In so far as one can stumble onto a massive street demonstration, my daughter and I managed it in Madrid yesterday evening. The numbers attending were 2,500,000, if you believe the Opposition which organised it, or 342,655, if you believe the rather more precise Government which was upset by it. Anyway, my daughter and I were on our way to see an exhibition of bonsais in the Botanical Gardens. She felt there were only 17 of these, whereas I put it at 6.3. Whatever, it was rather disappointing.
There was a wide range of placards on display at the demo but perhaps the most direct was “Zapatero, Have the balls to call an election!” Of course, if I say this was a very Spanish approach, I’ll be accused of rehearsing stale stereotypes.
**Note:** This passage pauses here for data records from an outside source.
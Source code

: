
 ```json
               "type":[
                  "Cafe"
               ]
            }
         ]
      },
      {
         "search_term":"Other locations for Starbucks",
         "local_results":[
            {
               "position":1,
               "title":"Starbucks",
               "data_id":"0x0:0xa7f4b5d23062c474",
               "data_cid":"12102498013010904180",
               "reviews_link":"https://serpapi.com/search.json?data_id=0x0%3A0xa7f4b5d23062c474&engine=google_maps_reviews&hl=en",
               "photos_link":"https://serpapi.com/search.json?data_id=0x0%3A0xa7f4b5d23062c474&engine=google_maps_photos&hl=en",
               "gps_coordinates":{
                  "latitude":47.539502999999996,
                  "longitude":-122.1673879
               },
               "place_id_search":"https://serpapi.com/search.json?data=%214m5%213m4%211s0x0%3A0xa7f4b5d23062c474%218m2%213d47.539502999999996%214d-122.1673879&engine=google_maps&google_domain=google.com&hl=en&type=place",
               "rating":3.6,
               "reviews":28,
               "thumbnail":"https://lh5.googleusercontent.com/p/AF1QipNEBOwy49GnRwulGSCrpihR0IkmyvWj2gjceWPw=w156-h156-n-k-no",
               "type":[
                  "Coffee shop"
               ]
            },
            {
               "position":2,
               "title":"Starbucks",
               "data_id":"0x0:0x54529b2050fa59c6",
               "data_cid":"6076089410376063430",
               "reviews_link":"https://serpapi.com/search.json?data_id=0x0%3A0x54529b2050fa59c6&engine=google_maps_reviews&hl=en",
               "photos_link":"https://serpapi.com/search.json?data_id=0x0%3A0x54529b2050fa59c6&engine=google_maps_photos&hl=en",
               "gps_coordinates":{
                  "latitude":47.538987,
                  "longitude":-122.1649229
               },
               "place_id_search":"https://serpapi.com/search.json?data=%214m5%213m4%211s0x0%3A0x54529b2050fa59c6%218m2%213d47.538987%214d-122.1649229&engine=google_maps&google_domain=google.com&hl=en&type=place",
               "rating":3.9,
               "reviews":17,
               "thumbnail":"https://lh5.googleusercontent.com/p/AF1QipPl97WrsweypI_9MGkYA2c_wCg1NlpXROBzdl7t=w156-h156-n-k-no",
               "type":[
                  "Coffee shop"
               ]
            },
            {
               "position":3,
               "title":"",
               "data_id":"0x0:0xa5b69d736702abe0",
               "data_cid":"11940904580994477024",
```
So I won’t. Probably because I lack the cojones.
In one of those reports which leave one slack-jawed, I read this morning that the authorities in Pamplona had suspended – albeit only provisionally – the driving licence of a man who’d hit people on zebra crossings three times in the last 18 months. As well as being involved in 2 crashes. Based on the fact he’d only applied his breaks after hitting each of his victims, the police had requested the suspension because, they said, of a suspicion his eyesight might not be all that it should. There was no suggestion, though, the judge had requested a brain scan for the police.
This week’s advertising scam in El Mundo’s magazine section is a slimming treatment which comprises 11 plants and is guaranteed to get you down to the weight you want no matter what you eat. This time there’s no address for you to write to – even in Andalucia - but there is a premium rate number on which you can get a free assessment of your chances of benefiting from this miracle. Surely there must be laws against this outright chicanery. Or is advertising revenue now so hard to come by in the internet age that no one cares what is sold and how many sad people are duped?
Much of the increase in Spain’s population in recent years has been down to immigration – illegal, legal and post-facto legalised. The government insists this has contributed materially to the country’s impressive economic growth. Perhaps so but one thing it certainly has done is to help prevent real salary increases over the last 5 or 6 years. Given the origin – and religion – of many of the immigrants, large social issues will surely arise if this continues. But my impression is there is as little public debate here as there has been in the UK. This is despite the issue ranking high on the regular lists of what concerns the Spanish. I was reminded of this when reading the following in a British paper this morning - The numbers are breathtaking. Each year 223,000 more people settle in the UK than leave it. If immigration continues at the same rate this will add 16 million people in the next 45 years. Most migrants will settle in the South, because that is where the jobs are. It is difficult to imagine how another 16 million people can be squashed into the area without making it uninhabitable. . . The subject is rarely discussed, for the simple reason that to raise it is to risk being branded a racist.
So, will this self-imposed but ill-advised silence be observed here in Spain, until it’s too late?